Supporters say the deal would boost Asian exports of the fuel via the West Coast.
Representatives of the two companies involved said that a deal for the mine near the Wyoming border still was expected, but did not immediately address what prompted the renegotiation or what the new terms might be.
Ambre has been seeking to ramp up production from the once-bustling mine, and ship coal to growing Asian markets through a pair of proposed ports along the Columbia River, the Associated Press reported.
Opposition has been stiff from Oregon and Washington state, and critics have questioned whether Ambre has the financial wherewithal to see its ambitious plans to fruition.
Cloud Peak is seeking land and rail easements for a new Wyoming mine in the deal with Ambre.
The Wyoming-based company also would gain the option to move 4.5 Mt/a (5 million stpy) of coal annually through Ambre’s Millennium port in Longview, WA — part of an industry-wide strategy to increase exports as domestic coal sales have faltered.
It was not clear what prompted the companies to seek an extension of a May 10 deadline they faced to settle a dispute over the Decker Mine. The mine is co-owned by Cloud Peak and Ambre and has been the subject of a management quarrel that led to a lawsuit in U.S. District Court.
Court filings requesting until July 12 to finalize the deal cited “unforeseen complications with the original sale.”
The sale originally was slated to close April 1 and the deadline already had been extended once.
Ambre spokeswoman Liz Fuller said the company was continuing to work to complete the mine acquisition and that a deal could be finalized in the next few months.
Decker was once among the largest coal strip mines in the U.S., and produced more than 9.1 Mt/a (10 million stpy) as recently as 2002.
But domestic demand for coal has been on the decline due to competition from cheap natural gas and the costs of making older power plants compliant with environmental regulations.
In December, Decker laid off 59 employees — more than one-third of its workforce.
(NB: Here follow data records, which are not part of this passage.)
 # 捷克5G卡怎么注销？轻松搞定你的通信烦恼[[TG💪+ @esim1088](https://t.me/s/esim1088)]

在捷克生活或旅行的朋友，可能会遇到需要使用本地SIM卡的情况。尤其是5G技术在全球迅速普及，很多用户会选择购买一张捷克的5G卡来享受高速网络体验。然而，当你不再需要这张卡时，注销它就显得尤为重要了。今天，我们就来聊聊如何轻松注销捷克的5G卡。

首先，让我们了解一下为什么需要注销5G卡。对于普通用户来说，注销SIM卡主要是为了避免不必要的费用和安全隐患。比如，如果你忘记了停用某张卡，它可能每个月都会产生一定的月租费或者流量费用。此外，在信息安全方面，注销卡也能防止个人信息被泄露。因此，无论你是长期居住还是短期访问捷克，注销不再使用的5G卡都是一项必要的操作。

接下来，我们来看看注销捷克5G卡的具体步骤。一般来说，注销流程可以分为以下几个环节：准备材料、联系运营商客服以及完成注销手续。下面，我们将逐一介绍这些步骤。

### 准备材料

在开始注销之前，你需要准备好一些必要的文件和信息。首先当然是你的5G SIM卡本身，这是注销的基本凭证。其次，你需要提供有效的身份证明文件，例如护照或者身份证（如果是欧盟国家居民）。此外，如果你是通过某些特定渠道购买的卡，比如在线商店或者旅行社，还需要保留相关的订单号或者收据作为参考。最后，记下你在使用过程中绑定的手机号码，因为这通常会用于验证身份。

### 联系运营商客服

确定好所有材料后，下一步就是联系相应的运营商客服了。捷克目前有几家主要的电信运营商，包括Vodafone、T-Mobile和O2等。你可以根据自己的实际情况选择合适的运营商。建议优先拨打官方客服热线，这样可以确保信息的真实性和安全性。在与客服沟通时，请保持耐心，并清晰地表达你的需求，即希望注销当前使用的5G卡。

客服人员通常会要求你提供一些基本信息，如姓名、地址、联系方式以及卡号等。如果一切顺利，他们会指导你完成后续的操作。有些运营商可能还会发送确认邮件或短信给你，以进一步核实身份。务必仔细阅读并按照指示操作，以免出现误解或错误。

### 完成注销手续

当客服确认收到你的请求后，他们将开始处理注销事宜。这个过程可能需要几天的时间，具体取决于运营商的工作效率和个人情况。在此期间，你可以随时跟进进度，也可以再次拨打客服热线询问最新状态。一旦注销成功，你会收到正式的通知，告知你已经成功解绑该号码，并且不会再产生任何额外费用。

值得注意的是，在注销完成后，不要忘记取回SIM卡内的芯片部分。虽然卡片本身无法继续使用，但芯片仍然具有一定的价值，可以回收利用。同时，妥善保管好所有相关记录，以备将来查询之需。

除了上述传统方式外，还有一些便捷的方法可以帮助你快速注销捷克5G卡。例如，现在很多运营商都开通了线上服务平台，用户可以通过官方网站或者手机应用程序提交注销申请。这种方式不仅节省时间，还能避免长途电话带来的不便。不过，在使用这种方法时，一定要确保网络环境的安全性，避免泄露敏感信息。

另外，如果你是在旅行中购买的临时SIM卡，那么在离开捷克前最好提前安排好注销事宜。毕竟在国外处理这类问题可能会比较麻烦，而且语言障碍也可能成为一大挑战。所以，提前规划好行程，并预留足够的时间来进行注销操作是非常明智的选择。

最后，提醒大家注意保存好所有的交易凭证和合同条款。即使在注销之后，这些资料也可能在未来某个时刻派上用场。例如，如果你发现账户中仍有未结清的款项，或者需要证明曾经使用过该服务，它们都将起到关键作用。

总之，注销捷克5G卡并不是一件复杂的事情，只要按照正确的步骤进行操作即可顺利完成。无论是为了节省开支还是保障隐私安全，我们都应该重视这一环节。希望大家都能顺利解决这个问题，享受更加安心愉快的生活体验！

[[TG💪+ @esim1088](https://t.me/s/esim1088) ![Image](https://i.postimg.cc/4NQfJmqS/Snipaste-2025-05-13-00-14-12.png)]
The mine is on track to extract only 1.5 million tons of coal this year, based on first quarter production figures reported to the U.S. Department of Labor.
Australian media last year reported that Ambre was at risk of financial collapse after a proposed coal mine and coal-to-liquid fuels plant it was pursuing in the country was rejected by government officials.
The Sightline Institute, a Seattle-based environmental think tank, in February released a report that revealed Ambre racked up losses of more than $124 million from 2005 through 2012. The company responded at the time that early losses are not uncommon for companies developing new projects.